There are no "flaws in the (recording) system." Rather there are serious flaws in David W. Myers' understanding of the system. Mr. Myers' article may cause needless fear that California property owners may be in jeopardy because some eccentric may record a deed, which purportedly divests them of their ownership.

If there is a problem at all, it is the dignity which Mr. Myers has given to a private computer firm's (Dataquick) work product.

California property owners have been protected for over 100 years, and continue to be protected, by California's recording system. When some eccentric records a "wild deed" (one not in the chain of title--i.e. a deed executed by one who does not own the property), it has no legal effect. (California Civil Code section 1214 et seq.)

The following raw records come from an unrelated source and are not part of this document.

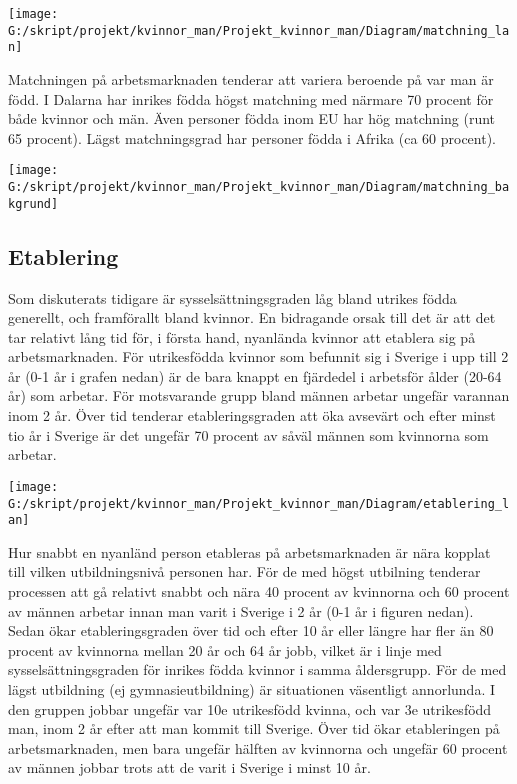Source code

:\documentclass[
]{article}
\begin{document}
\begin{center}\texttt{[image: G:/skript/projekt/kvinnor\_man/Projekt\_kvinnor\_man/Diagram/matchning\_lan]} \end{center}

Matchningen på arbetsmarknaden tenderar att variera beroende på var man
är född. I Dalarna har inrikes födda högst matchning med närmare 70
procent för både kvinnor och män. Även personer födda inom EU har hög
matchning (runt 65 procent). Lägst matchningsgrad har personer födda i
Afrika (ca 60 procent).

\begin{center}\texttt{[image: G:/skript/projekt/kvinnor\_man/Projekt\_kvinnor\_man/Diagram/matchning\_bakgrund]} \end{center}

\hypertarget{etablering}{%
\subsection{Etablering}\label{etablering}}

Som diskuterats tidigare är sysselsättningsgraden låg bland utrikes
födda generellt, och framförallt bland kvinnor. En bidragande orsak till
det är att det tar relativt lång tid för, i första hand, nyanlända
kvinnor att etablera sig på arbetsmarknaden. För utrikesfödda kvinnor
som befunnit sig i Sverige i upp till 2 år (0-1 år i grafen nedan) är de
bara knappt en fjärdedel i arbetsför ålder (20-64 år) som arbetar. För
motsvarande grupp bland männen arbetar ungefär varannan inom 2 år. Över
tid tenderar etableringsgraden att öka avsevärt och efter minst tio år i
Sverige är det ungefär 70 procent av såväl männen som kvinnorna som
arbetar.

\begin{center}\texttt{[image: G:/skript/projekt/kvinnor\_man/Projekt\_kvinnor\_man/Diagram/etablering\_lan]} \end{center}

Hur snabbt en nyanländ person etableras på arbetsmarknaden är nära
kopplat till vilken utbildningsnivå personen har. För de med högst
utbilning tenderar processen att gå relativt snabbt och nära 40 procent
av kvinnorna och 60 procent av männen arbetar innan man varit i Sverige
i 2 år (0-1 år i figuren nedan). Sedan ökar etableringsgraden över tid
och efter 10 år eller längre har fler än 80 procent av kvinnorna mellan
20 år och 64 år jobb, vilket är i linje med sysselsättningsgraden för
inrikes födda kvinnor i samma åldersgrupp. För de med lägst utbildning
(ej gymnasieutbildning) är situationen väsentligt annorlunda. I den
gruppen jobbar ungefär var 10e utrikesfödd kvinna, och var 3e
utrikesfödd man, inom 2 år efter att man kommit till Sverige. Över tid
ökar etableringen på arbetsmarknaden, men bara ungefär hälften av
kvinnorna och ungefär 60 procent av männen jobbar trots att de varit i
Sverige i minst 10 år.
\end{document}
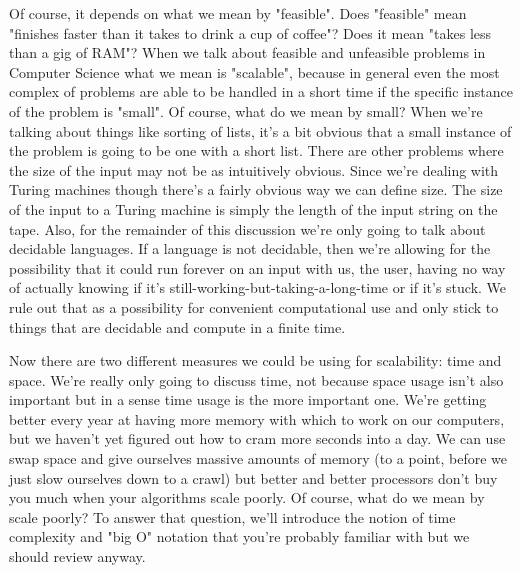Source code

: \documentclass[11pt]{article}
\begin{document}
Of course, it depends on what we mean by "feasible". Does "feasible" mean "finishes faster than it takes to drink a cup of coffee"? Does it mean "takes less than a gig of RAM"? When we talk about feasible and unfeasible problems in Computer Science what we mean is "scalable", because in general even the most complex of problems are able to be handled in a short time if the specific instance of the problem is "small". Of course, what do we mean by small? When we're talking about things like sorting of lists, it's a bit obvious that a small instance of the problem is going to be one with a short list. There are other problems where the size of the input may not be as intuitively obvious. Since we're dealing with Turing machines though there's a fairly obvious way we can define size. The size of the input to a Turing machine is simply the length of the input string on the tape. Also, for the remainder of this discussion we're only going to talk about decidable languages. If a language is not decidable, then we're allowing for the possibility that it could run forever on an input with us, the user, having no way of actually knowing if it's still-working-but-taking-a-long-time or if it's stuck. We rule out that as a possibility for convenient computational use and only stick to things that are decidable and compute in a finite time.

Now there are two different measures we could be using for scalability: time and space. We're really only going to discuss time, not because space usage isn't also important but in a sense time usage is the more important one. We're getting better every year at having more memory with which to work on our computers, but we haven't yet figured out how to cram more seconds into a day. We can use swap space and give ourselves massive amounts of memory (to a point, before we just slow ourselves down to a crawl) but better and better processors don't buy you much when your algorithms scale poorly. Of course, what do we mean by scale poorly? To answer that question, we'll introduce the notion of time complexity and "big O" notation that you're probably familiar with but we should review anyway.
\end{document}
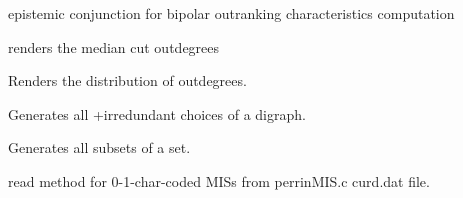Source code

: \documentclass[letterpaper,10pt,english]{sphinxmanual}
\begin{document}
\begin{fulllineitems}
\begin{fulllineitems}
\end{fulllineitems}


\begin{fulllineitems}
\label{techDoc:digraphs.Digraph.omin}
epistemic conjunction for bipolar outranking characteristics
computation

\end{fulllineitems}


\begin{fulllineitems}
\label{techDoc:digraphs.Digraph.outDegrees}
renders the median cut outdegrees

\end{fulllineitems}


\begin{fulllineitems}
\label{techDoc:digraphs.Digraph.outDegreesDistribution}
Renders the distribution of outdegrees.

\end{fulllineitems}


\begin{fulllineitems}
\label{techDoc:digraphs.Digraph.plusirredundant}
Generates all +irredundant choices of a digraph.

\end{fulllineitems}


\begin{fulllineitems}
\label{techDoc:digraphs.Digraph.powerset}
Generates all subsets of a set.

\end{fulllineitems}


\begin{fulllineitems}
\label{techDoc:digraphs.Digraph.readPerrinMisset}
read method for 0-1-char-coded MISs from perrinMIS.c curd.dat file.


\end{fulllineitems}
\end{fulllineitems}
\end{document}
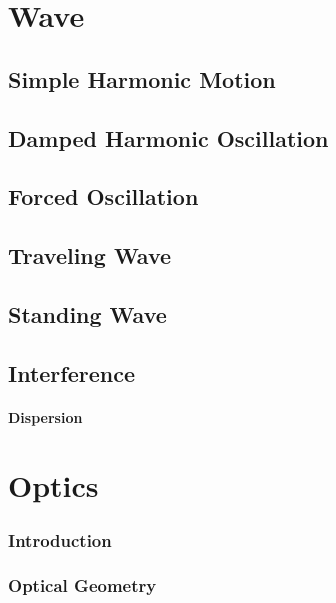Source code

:\documentclass[10pt]{report}
\begin{document}
\chapter*{Wave}

\section*{Simple Harmonic Motion}
\clearpage

\section*{Damped Harmonic Oscillation}
\clearpage

\section*{Forced Oscillation}
\clearpage

\section*{Traveling Wave}
\clearpage
\clearpage

\section*{Standing Wave}
\clearpage

\section*{Interference}
\clearpage
\clearpage

\subsubsection*{Dispersion}
\clearpage

\chapter*{Optics}
\subsection*{Introduction}
\clearpage

\subsection*{Optical Geometry}
\clearpage
\printbibliography
\end{document}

Private computer firms do not affect legal title; they do not issue title insurance, and I suspect, their agreements contain exculpatory language whereby the attempt to disclaim any responsibility for the accuracy of their reporting.

If they issue a report which, contrary to law, predicates title on a wild deed, the computer company should be responsible for their misinformation, not the notary who notarized the deed. If these companies present a danger to the public, then possibly, they should be subjected to appropriate legislation--but for goodness sake, don't blame the notaries and the hard-working civil servants at the county recorder's office.


Beverly Hills

Lipofsky is a member of the law firm of Lipofsky & Ruben.